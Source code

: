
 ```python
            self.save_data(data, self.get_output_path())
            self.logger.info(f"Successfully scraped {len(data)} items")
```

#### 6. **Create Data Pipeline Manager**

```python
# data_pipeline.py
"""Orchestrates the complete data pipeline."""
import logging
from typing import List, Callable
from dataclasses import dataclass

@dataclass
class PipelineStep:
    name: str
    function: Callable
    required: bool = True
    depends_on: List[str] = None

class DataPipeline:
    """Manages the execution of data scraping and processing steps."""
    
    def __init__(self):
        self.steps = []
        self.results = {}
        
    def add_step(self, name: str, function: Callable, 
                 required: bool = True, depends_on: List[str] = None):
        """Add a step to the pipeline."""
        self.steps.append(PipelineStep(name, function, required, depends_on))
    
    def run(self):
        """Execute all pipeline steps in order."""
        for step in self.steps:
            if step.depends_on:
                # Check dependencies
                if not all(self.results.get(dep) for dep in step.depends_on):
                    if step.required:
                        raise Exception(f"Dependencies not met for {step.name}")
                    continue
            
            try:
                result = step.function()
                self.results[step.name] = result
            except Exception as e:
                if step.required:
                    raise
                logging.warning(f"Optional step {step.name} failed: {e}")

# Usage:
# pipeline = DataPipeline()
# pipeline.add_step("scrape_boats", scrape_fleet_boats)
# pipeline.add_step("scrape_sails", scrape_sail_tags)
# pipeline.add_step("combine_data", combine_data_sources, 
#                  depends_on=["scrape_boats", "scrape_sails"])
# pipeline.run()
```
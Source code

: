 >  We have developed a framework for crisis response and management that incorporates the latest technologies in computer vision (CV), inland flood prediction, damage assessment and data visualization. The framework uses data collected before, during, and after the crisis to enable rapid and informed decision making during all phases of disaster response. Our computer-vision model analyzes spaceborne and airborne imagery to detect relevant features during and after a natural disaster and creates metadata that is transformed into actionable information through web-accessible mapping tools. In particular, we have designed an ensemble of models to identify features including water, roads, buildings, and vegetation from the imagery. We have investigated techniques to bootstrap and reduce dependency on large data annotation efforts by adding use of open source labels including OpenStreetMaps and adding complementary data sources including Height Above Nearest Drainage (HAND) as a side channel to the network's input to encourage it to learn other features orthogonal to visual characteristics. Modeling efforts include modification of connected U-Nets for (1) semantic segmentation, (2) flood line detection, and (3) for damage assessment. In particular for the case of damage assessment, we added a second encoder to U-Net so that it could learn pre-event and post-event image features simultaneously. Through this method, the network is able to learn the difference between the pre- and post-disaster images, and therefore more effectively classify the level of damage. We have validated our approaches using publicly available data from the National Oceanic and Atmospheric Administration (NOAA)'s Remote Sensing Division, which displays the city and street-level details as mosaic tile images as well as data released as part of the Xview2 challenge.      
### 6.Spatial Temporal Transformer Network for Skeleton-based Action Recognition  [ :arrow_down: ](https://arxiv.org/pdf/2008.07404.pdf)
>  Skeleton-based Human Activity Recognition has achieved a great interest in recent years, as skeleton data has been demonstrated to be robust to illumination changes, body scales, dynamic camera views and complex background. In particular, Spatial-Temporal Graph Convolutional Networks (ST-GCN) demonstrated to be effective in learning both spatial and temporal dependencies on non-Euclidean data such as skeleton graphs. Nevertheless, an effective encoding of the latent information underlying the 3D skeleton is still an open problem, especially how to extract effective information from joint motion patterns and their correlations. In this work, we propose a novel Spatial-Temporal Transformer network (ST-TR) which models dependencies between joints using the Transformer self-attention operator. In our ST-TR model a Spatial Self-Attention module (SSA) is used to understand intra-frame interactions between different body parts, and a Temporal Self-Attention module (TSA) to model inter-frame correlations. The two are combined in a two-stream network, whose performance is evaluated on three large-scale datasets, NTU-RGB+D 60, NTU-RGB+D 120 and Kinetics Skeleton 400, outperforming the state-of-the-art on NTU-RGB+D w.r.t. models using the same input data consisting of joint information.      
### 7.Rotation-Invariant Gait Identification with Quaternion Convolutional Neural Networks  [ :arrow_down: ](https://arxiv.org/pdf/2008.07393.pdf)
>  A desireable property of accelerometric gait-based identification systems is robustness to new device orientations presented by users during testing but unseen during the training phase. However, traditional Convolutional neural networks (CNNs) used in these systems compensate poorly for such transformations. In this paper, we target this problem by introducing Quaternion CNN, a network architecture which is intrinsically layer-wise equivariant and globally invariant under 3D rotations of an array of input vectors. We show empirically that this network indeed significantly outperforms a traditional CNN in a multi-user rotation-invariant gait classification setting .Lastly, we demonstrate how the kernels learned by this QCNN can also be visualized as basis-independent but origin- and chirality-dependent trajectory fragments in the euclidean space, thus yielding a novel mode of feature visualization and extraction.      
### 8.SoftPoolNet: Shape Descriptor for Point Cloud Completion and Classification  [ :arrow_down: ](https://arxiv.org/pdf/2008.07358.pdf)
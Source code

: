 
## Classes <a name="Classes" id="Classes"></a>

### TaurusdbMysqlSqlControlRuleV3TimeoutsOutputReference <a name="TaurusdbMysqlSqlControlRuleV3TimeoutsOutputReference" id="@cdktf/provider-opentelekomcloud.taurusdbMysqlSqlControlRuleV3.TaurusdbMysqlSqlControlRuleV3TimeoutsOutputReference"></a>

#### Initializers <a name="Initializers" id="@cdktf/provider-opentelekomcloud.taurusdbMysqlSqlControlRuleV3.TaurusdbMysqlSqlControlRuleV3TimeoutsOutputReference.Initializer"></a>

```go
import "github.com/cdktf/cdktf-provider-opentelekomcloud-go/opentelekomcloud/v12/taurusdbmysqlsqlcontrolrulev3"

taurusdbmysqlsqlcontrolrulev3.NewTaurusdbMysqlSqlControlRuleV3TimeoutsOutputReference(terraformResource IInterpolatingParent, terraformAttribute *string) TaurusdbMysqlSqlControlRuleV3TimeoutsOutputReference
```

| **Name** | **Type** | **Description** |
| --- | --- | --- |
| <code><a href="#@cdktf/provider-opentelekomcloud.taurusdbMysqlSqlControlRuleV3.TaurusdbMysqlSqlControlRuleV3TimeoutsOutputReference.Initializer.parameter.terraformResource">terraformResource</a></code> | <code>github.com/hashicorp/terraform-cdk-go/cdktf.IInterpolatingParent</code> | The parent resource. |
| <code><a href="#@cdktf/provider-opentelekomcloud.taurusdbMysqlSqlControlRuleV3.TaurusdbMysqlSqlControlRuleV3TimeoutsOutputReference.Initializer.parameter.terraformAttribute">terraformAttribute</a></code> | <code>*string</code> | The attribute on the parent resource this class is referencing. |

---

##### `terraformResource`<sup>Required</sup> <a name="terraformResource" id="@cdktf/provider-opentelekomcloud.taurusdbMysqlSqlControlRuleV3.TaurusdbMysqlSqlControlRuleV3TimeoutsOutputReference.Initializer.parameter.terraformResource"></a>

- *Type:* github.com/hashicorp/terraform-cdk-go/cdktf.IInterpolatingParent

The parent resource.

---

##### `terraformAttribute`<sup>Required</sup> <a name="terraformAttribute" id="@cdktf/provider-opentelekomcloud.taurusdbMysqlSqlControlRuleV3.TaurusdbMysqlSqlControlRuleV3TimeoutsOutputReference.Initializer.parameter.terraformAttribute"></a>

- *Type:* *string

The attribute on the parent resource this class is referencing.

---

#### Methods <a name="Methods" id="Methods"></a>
- - - - -
Work to complete:
Filter the entries down to the lines that include the string "import".

Result:
import logging
from typing import List, Callable
from dataclasses import dataclass
import "github.com/cdktf/cdktf-provider-opentelekomcloud-go/opentelekomcloud/v12/taurusdbmysqlsqlcontrolrulev3"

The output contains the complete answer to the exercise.